Today marked an international day of action and solidarity with the Unist’ot’en Camp and Gidimt’en Checkpoint. Over 67 international events from Vancouver to London took place on January 8 with more scheduled for the rest of the week, including Seattle’s event on the January 11. 

Members of Unist’ot’en (C’ihlts’ehkhyu/Big Frog Clan) have been occupying the lands around the Morice (Wedzin Kwah) River since 2009 in opposition to various and ongoing proposals of bitumen and natural gas pipelines throughtheir unceded territory. Though the projects have received consent from elected members of the Wet’suwet’en Chief and Council, the voices of hereditary Chiefs who oppose these projects have continuously been ignored by the government and industry. Under ‘Anuc niwh’it’en (Wet’suwet’en law) all five clans of the Wet’suwet’en have unanimously opposed all pipeline proposals.

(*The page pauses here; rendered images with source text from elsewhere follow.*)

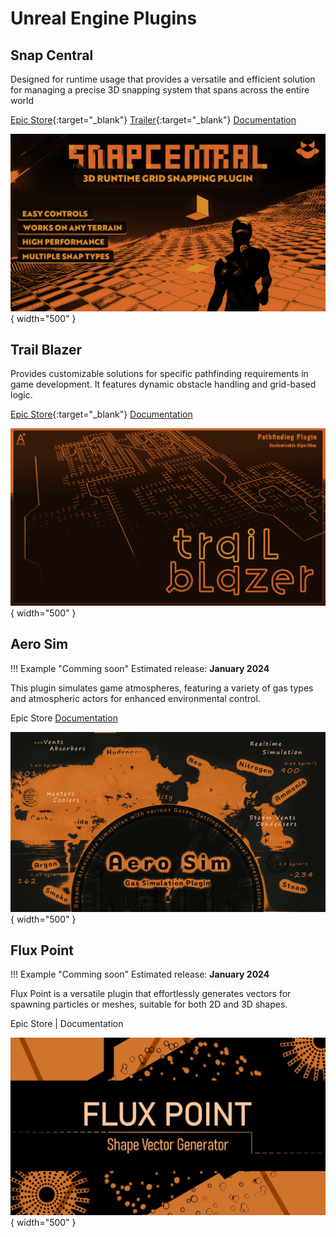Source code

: # Unreal Engine Plugins

## Snap Central

Designed for runtime usage that provides a versatile and efficient solution for managing a precise 3D snapping system that spans across the entire world

[Epic Store](https://www.unrealengine.com/marketplace/en-US/product/snap-central){:target="_blank"} [Trailer](https://www.youtube.com/watch?v=WuYTlhWh9xs&ab_channel=carbonIQ){:target="_blank"} [Documentation](https://carboniq-dev.github.io/site/snap-central/)

![Get Snap Parameters](./assets/images/snap-central/snap-central-banner.png){ width="500" }

## Trail Blazer

Provides customizable solutions for specific pathfinding requirements in game development. It features dynamic obstacle handling and grid-based logic.

[Epic Store](https://www.unrealengine.com/marketplace/en-US/product/trail-blazer){:target="_blank"} [Documentation](https://carboniq-dev.github.io/site/trail-blazer)

![Trail Blazer](./assets/images/trail-blazer/trail-blazer-cover.png){ width="500" }

## Aero Sim
<!-- 
!!! Danger "Review"
    Epic Games is currently in the process of reviewing this plugin. -->

!!! Example "Comming soon"
    Estimated release: **January 2024**

This plugin simulates game atmospheres, featuring a variety of gas types and atmospheric actors for enhanced environmental control.

Epic Store [Documentation](https://carboniq-dev.github.io/site/aero-sim)

![Aero Sim](./assets/images/aero-sim/aero-sim-cover.png){ width="500" }

## Flux Point

!!! Example "Comming soon"
    Estimated release: **January 2024**

Flux Point is a versatile plugin that effortlessly generates vectors for spawning particles or meshes, suitable for both 2D and 3D shapes.

Epic Store | Documentation

![Flux point](./assets/images/flux-point/cover.png){ width="500" }
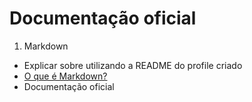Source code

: # Documentação oficial

1. Markdown

* Explicar sobre utilizando a README do profile criado
* [O que é Markdown?](https://learn.microsoft.com/en-us/training/modules/communicate-using-markdown/2-what-is-markdown)
* Documentação oficial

According to the Indian Act, elected Chiefs have jurisdiction only over reserve lands, thereby have no ability to grant permission for projects within the larger territory stewarded by hereditary Chiefs of the Nation. Furthermore, the 1997 Delgamuukw decision by the Supreme Court of Canada, which recognized that Aboriginal title still exists in places where Indigenous nations have never signed a treaty with the Crown. In fact, the court was talking about the land where this standoff between the Nation and RCMP is taking place.

Unist’ot’en members stand at a checkpoint in 2012.

Following approval of a Coastal GasLink pipeline project by the BC government in Novemeber 2018, members of the Nation stood before BC Supreme Court Justice Marguerite Church to defend their sovereignty. The project aims to transport fracked gas through a 670-kilometer pipeline across their territories to refineries in Kitimat and ultimately to export markets in Asia. 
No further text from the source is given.